(Saved data entries)
----
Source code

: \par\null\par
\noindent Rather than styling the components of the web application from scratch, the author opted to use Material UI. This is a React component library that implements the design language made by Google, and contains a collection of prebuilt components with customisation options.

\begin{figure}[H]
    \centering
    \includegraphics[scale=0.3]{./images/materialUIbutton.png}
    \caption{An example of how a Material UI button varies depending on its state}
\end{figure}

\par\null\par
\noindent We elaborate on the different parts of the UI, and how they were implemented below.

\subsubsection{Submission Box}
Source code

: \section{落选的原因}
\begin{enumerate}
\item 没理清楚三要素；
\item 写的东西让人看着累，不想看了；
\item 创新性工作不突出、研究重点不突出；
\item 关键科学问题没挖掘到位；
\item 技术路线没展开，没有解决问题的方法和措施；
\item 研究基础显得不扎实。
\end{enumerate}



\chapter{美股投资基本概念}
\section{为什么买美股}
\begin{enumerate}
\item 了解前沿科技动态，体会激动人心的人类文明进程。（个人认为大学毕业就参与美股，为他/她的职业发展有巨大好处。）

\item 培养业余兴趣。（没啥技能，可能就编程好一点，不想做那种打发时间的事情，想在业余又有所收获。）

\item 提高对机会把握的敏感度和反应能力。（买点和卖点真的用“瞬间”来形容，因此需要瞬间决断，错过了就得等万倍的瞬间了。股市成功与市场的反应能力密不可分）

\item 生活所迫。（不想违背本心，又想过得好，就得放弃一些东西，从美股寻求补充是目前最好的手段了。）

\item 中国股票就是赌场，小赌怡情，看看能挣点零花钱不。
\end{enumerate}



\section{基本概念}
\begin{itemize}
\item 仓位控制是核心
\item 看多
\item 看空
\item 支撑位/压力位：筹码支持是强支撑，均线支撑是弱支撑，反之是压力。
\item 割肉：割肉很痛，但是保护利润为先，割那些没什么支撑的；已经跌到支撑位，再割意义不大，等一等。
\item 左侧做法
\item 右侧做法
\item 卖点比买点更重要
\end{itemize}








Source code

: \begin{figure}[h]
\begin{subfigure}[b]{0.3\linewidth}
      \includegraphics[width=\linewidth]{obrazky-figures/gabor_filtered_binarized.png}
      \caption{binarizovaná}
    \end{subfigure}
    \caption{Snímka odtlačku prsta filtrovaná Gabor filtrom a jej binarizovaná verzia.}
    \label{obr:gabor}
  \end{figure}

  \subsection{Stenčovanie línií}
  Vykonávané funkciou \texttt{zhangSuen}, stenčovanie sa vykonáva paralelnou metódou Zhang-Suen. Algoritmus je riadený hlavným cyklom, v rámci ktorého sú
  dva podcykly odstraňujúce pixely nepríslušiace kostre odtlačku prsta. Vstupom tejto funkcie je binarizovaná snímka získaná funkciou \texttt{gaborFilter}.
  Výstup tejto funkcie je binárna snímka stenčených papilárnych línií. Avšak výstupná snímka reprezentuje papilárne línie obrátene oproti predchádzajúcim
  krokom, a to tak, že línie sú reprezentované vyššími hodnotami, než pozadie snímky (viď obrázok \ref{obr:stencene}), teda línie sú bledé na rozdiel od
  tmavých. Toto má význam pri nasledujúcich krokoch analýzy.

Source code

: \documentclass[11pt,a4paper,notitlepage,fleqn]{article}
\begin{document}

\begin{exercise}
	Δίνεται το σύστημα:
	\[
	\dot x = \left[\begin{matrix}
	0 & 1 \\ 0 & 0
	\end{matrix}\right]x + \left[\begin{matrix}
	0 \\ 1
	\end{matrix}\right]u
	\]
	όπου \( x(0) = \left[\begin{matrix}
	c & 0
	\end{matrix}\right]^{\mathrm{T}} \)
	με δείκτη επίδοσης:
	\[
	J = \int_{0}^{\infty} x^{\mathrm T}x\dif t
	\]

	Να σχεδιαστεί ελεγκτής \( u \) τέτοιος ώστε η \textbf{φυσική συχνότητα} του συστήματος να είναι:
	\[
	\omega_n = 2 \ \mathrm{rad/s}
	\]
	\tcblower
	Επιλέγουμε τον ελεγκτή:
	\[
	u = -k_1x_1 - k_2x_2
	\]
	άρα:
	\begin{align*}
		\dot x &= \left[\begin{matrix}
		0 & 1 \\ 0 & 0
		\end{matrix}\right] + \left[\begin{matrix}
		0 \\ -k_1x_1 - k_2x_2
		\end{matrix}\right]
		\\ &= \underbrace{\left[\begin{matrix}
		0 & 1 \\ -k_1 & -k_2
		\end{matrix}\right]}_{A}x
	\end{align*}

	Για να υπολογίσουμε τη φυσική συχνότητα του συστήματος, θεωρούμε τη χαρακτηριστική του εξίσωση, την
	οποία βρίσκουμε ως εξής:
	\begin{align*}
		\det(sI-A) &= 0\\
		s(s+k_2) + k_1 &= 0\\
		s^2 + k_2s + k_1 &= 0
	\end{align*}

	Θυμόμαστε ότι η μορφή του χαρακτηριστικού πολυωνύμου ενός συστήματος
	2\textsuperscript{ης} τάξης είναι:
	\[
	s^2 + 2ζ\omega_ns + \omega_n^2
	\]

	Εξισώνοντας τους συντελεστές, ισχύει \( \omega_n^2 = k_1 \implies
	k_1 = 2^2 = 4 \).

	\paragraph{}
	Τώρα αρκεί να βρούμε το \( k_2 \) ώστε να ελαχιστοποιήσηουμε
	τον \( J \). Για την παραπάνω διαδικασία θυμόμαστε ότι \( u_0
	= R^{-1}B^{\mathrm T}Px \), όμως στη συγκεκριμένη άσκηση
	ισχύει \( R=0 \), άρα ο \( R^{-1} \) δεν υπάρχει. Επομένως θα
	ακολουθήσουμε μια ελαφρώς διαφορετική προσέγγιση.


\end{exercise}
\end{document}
----
_To do_. Output the data above without altering a line.

_Result of the task_.
Source code

: \par\null\par
\noindent Rather than styling the components of the web application from scratch, the author opted to use Material UI. This is a React component library that implements the design language made by Google, and contains a collection of prebuilt components with customisation options.

\begin{figure}[H]
    \centering
    \includegraphics[scale=0.3]{./images/materialUIbutton.png}
    \caption{An example of how a Material UI button varies depending on its state}
\end{figure}

\par\null\par
\noindent We elaborate on the different parts of the UI, and how they were implemented below.

\subsubsection{Submission Box}
Source code

: \section{落选的原因}
\begin{enumerate}
\item 没理清楚三要素；
\item 写的东西让人看着累，不想看了；
\item 创新性工作不突出、研究重点不突出；
\item 关键科学问题没挖掘到位；
\item 技术路线没展开，没有解决问题的方法和措施；
\item 研究基础显得不扎实。
\end{enumerate}



\chapter{美股投资基本概念}
\section{为什么买美股}
\begin{enumerate}
\item 了解前沿科技动态，体会激动人心的人类文明进程。（个人认为大学毕业就参与美股，为他/她的职业发展有巨大好处。）

\item 培养业余兴趣。（没啥技能，可能就编程好一点，不想做那种打发时间的事情，想在业余又有所收获。）

\item 提高对机会把握的敏感度和反应能力。（买点和卖点真的用“瞬间”来形容，因此需要瞬间决断，错过了就得等万倍的瞬间了。股市成功与市场的反应能力密不可分）

\item 生活所迫。（不想违背本心，又想过得好，就得放弃一些东西，从美股寻求补充是目前最好的手段了。）

\item 中国股票就是赌场，小赌怡情，看看能挣点零花钱不。
\end{enumerate}



\section{基本概念}
\begin{itemize}
\item 仓位控制是核心
\item 看多
\item 看空
\item 支撑位/压力位：筹码支持是强支撑，均线支撑是弱支撑，反之是压力。
\item 割肉：割肉很痛，但是保护利润为先，割那些没什么支撑的；已经跌到支撑位，再割意义不大，等一等。
\item 左侧做法
\item 右侧做法
\item 卖点比买点更重要
\end{itemize}








Source code

: \begin{figure}[h]
\begin{subfigure}[b]{0.3\linewidth}
      \includegraphics[width=\linewidth]{obrazky-figures/gabor_filtered_binarized.png}
      \caption{binarizovaná}
    \end{subfigure}
    \caption{Snímka odtlačku prsta filtrovaná Gabor filtrom a jej binarizovaná verzia.}
    \label{obr:gabor}
  \end{figure}

  \subsection{Stenčovanie línií}
  Vykonávané funkciou \texttt{zhangSuen}, stenčovanie sa vykonáva paralelnou metódou Zhang-Suen. Algoritmus je riadený hlavným cyklom, v rámci ktorého sú
  dva podcykly odstraňujúce pixely nepríslušiace kostre odtlačku prsta. Vstupom tejto funkcie je binarizovaná snímka získaná funkciou \texttt{gaborFilter}.
  Výstup tejto funkcie je binárna snímka stenčených papilárnych línií. Avšak výstupná snímka reprezentuje papilárne línie obrátene oproti predchádzajúcim
  krokom, a to tak, že línie sú reprezentované vyššími hodnotami, než pozadie snímky (viď obrázok \ref{obr:stencene}), teda línie sú bledé na rozdiel od
  tmavých. Toto má význam pri nasledujúcich krokoch analýzy.

Source code

: \documentclass[11pt,a4paper,notitlepage,fleqn]{article}
\begin{document}

\begin{exercise}
	Δίνεται το σύστημα:
	\[
	\dot x = \left[\begin{matrix}
	0 & 1 \\ 0 & 0
	\end{matrix}\right]x + \left[\begin{matrix}
	0 \\ 1
	\end{matrix}\right]u
	\]
	όπου \( x(0) = \left[\begin{matrix}
	c & 0
	\end{matrix}\right]^{\mathrm{T}} \)
	με δείκτη επίδοσης:
	\[
	J = \int_{0}^{\infty} x^{\mathrm T}x\dif t
	\]

	Να σχεδιαστεί ελεγκτής \( u \) τέτοιος ώστε η \textbf{φυσική συχνότητα} του συστήματος να είναι:
	\[
	\omega_n = 2 \ \mathrm{rad/s}
	\]
	\tcblower
	Επιλέγουμε τον ελεγκτή:
	\[
	u = -k_1x_1 - k_2x_2
	\]
	άρα:
	\begin{align*}
		\dot x &= \left[\begin{matrix}
		0 & 1 \\ 0 & 0
		\end{matrix}\right] + \left[\begin{matrix}
		0 \\ -k_1x_1 - k_2x_2
		\end{matrix}\right]
		\\ &= \underbrace{\left[\begin{matrix}
		0 & 1 \\ -k_1 & -k_2
		\end{matrix}\right]}_{A}x
	\end{align*}

	Για να υπολογίσουμε τη φυσική συχνότητα του συστήματος, θεωρούμε τη χαρακτηριστική του εξίσωση, την
	οποία βρίσκουμε ως εξής:
	\begin{align*}
		\det(sI-A) &= 0\\
		s(s+k_2) + k_1 &= 0\\
		s^2 + k_2s + k_1 &= 0
	\end{align*}

	Θυμόμαστε ότι η μορφή του χαρακτηριστικού πολυωνύμου ενός συστήματος
	2\textsuperscript{ης} τάξης είναι:
	\[
	s^2 + 2ζ\omega_ns + \omega_n^2
	\]

	Εξισώνοντας τους συντελεστές, ισχύει \( \omega_n^2 = k_1 \implies
	k_1 = 2^2 = 4 \).

	\paragraph{}
	Τώρα αρκεί να βρούμε το \( k_2 \) ώστε να ελαχιστοποιήσηουμε
	τον \( J \). Για την παραπάνω διαδικασία θυμόμαστε ότι \( u_0
	= R^{-1}B^{\mathrm T}Px \), όμως στη συγκεκριμένη άσκηση
	ισχύει \( R=0 \), άρα ο \( R^{-1} \) δεν υπάρχει. Επομένως θα
	ακολουθήσουμε μια ελαφρώς διαφορετική προσέγγιση.


\end{exercise}
\end{document}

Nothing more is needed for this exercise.